> **WHAT THIS TASK INVOLVES**
Where a line of the records holds the string "subsubsection", copy that line.

> **AVAILABLE RECORDS**
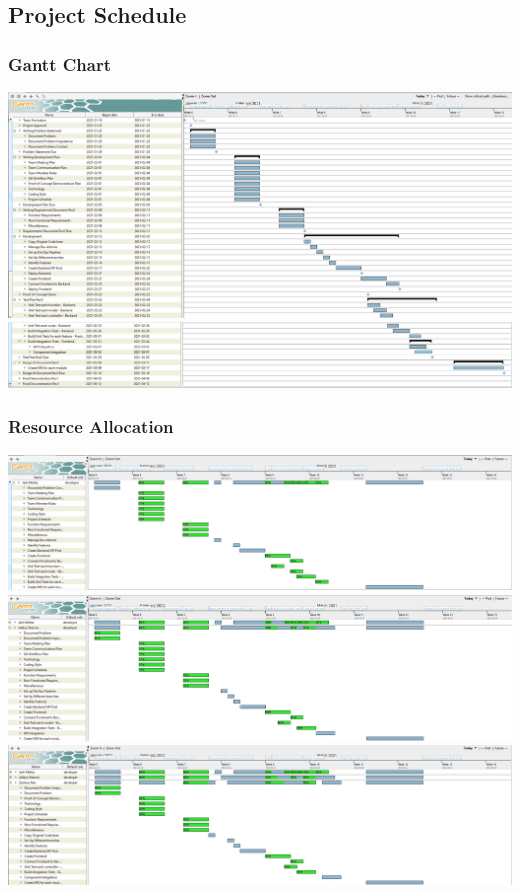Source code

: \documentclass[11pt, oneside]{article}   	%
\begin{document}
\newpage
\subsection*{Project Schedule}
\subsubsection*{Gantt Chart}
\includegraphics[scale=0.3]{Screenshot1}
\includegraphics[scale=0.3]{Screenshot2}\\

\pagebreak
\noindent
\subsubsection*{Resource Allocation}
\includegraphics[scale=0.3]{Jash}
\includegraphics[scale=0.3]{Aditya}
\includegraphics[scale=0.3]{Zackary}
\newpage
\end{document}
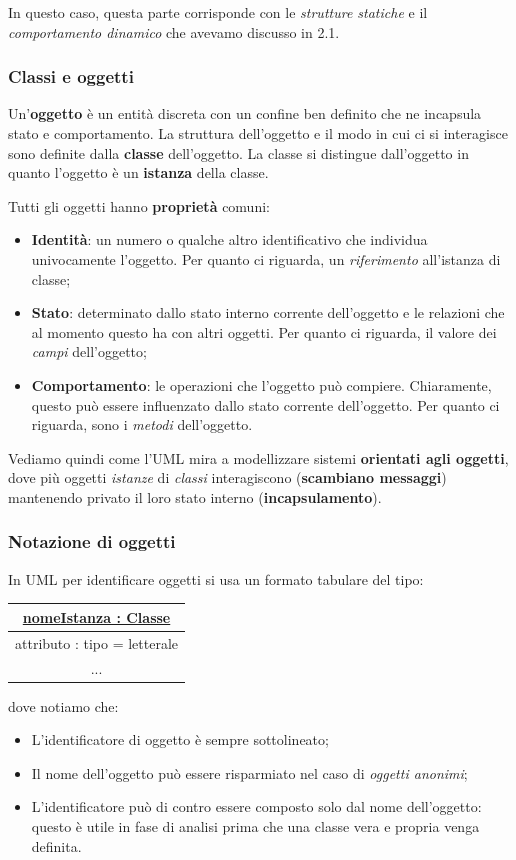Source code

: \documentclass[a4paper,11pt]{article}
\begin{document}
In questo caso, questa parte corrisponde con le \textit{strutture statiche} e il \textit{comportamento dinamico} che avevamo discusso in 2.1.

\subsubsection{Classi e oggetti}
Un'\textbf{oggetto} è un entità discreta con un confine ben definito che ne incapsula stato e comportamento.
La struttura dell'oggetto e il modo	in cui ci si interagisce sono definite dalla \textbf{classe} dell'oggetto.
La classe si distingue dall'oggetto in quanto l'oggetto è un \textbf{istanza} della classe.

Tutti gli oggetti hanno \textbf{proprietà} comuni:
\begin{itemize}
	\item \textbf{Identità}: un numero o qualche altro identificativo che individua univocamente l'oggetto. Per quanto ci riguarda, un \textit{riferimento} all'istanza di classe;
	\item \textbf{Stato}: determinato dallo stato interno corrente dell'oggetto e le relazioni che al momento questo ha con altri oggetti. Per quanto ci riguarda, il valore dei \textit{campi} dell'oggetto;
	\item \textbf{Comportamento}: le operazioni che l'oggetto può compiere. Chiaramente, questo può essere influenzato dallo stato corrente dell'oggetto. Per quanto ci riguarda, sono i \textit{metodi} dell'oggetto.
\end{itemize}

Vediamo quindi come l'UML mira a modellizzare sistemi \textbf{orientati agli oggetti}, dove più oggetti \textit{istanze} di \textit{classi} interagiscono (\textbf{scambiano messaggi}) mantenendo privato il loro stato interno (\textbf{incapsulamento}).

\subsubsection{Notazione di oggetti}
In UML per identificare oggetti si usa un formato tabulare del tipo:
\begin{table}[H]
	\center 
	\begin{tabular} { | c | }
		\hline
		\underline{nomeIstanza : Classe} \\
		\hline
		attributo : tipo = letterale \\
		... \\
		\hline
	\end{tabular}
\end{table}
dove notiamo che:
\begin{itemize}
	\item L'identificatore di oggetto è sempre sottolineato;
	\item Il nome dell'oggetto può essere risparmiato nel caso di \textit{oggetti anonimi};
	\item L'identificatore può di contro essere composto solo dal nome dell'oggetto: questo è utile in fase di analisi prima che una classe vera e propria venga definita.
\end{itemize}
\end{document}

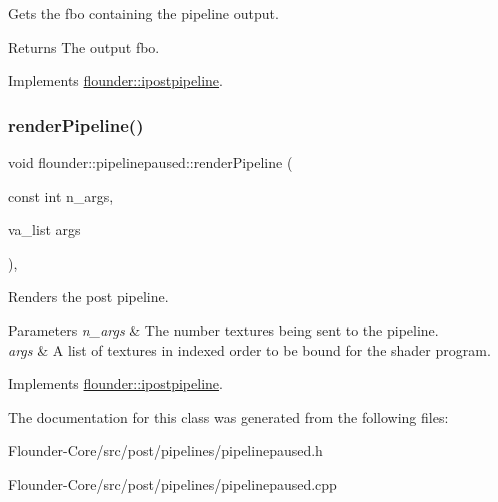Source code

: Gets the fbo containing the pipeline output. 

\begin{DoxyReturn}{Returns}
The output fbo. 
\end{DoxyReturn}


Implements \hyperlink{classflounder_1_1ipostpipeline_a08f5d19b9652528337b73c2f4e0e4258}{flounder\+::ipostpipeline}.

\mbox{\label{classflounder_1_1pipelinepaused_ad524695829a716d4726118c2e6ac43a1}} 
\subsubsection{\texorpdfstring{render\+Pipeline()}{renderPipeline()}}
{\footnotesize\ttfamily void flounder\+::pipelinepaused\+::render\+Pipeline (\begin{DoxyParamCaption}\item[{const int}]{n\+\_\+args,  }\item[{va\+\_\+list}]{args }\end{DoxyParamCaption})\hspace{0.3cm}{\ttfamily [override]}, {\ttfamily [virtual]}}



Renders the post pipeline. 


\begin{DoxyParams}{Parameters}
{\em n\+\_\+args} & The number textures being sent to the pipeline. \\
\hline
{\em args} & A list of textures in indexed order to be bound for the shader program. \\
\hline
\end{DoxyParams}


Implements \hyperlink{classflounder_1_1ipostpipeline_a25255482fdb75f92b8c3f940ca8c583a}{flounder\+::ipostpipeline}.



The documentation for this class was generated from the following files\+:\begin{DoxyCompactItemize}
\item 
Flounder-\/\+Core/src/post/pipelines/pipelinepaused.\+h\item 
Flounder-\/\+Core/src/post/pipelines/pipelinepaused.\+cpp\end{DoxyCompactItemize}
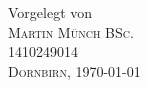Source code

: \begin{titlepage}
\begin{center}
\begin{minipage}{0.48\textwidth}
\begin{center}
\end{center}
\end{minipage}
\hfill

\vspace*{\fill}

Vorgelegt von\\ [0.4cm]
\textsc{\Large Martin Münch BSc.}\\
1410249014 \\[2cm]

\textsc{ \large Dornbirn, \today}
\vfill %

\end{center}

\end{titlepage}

> **YOUR RESPONSE**
\subsubsection*{Gantt Chart}
\subsubsection*{Resource Allocation}
\subsubsection{Classi e oggetti}
\subsubsection{Notazione di oggetti}
\subsubsection{\texorpdfstring{render\+Pipeline()}{renderPipeline()}}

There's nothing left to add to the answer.